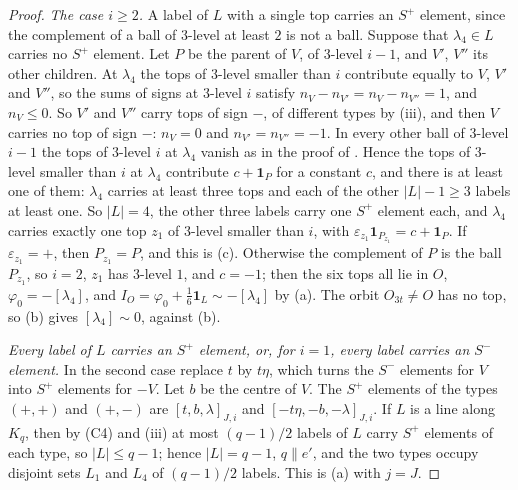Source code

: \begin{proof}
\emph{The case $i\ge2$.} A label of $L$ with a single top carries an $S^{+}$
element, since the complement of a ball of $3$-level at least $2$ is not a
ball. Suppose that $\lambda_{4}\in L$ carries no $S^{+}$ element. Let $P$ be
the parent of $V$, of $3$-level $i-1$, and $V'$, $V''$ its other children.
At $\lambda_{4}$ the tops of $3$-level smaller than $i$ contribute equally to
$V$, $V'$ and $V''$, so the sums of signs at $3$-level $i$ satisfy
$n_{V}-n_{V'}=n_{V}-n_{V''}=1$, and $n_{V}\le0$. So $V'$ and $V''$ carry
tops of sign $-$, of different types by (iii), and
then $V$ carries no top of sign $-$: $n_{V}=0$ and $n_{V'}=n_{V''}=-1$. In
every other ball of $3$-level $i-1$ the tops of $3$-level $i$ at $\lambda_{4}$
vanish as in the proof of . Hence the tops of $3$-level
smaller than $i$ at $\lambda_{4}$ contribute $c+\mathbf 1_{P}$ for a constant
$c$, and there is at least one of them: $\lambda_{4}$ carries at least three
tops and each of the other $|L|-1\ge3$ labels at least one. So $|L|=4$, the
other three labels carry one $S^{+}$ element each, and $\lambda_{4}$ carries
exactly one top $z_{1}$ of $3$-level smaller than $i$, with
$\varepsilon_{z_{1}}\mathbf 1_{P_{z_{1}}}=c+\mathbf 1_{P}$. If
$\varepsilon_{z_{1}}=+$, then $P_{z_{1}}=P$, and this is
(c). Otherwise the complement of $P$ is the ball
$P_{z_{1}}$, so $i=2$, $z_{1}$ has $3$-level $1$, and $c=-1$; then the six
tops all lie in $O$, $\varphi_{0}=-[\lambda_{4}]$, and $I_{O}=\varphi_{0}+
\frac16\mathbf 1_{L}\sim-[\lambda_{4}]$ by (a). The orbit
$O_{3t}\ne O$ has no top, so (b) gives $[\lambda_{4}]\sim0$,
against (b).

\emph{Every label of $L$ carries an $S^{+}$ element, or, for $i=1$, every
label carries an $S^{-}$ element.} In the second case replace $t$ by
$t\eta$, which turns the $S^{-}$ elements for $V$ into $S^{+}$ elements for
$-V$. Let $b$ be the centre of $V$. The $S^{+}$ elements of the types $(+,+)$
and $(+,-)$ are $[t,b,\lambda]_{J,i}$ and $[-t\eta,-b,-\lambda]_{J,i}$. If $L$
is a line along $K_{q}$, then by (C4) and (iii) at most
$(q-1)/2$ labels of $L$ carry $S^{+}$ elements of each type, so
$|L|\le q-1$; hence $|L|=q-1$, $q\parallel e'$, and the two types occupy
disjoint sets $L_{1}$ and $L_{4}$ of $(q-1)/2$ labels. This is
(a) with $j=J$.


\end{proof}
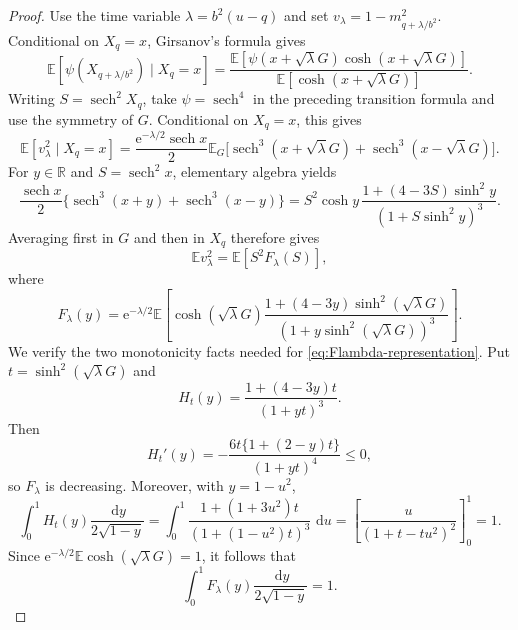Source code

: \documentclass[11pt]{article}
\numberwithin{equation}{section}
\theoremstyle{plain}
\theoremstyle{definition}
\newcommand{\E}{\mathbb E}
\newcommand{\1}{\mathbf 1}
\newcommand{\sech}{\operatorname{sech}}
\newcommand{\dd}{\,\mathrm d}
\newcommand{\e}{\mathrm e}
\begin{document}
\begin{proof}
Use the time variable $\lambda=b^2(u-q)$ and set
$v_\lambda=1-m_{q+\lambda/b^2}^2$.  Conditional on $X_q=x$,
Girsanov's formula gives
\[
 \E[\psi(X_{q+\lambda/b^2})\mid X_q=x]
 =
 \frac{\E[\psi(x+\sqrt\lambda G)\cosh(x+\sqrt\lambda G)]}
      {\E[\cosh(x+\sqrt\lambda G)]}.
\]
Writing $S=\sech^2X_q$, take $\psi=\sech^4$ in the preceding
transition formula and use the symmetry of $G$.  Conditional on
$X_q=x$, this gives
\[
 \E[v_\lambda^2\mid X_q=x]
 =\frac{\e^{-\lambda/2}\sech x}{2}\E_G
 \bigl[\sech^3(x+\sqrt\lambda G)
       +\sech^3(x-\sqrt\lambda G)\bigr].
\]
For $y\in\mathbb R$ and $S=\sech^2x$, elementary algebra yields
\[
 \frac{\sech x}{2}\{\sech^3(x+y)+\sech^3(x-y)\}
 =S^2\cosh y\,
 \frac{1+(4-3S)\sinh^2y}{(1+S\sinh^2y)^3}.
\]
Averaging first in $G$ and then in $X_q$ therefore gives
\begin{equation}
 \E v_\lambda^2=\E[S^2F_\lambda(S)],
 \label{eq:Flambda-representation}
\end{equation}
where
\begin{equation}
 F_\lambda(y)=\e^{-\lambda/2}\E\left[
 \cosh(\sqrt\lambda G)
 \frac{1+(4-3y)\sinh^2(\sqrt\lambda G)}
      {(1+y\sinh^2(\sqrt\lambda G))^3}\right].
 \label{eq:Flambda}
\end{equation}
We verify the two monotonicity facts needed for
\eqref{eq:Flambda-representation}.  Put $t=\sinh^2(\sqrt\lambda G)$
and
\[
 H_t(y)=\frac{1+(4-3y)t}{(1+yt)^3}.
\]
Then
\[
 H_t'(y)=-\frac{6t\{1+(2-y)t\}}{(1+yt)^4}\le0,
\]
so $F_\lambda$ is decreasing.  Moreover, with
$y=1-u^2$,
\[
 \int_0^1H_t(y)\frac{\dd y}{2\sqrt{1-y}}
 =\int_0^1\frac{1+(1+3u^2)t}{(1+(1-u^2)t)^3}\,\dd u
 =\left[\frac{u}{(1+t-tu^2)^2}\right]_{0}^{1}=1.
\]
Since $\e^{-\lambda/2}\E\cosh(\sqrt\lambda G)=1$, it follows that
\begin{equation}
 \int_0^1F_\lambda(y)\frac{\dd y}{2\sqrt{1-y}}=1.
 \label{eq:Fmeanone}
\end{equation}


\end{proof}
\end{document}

---*---

_How to complete this task_.
Of the lines above, output exactly those from the line bearing "exactly one top" through the line bearing "(c). Otherwise the", inclusive.

_Task response_.
exactly one top $z_{1}$ of $3$-level smaller than $i$, with
$\varepsilon_{z_{1}}\mathbf 1_{P_{z_{1}}}=c+\mathbf 1_{P}$. If
$\varepsilon_{z_{1}}=+$, then $P_{z_{1}}=P$, and this is
(c). Otherwise the complement of $P$ is the ball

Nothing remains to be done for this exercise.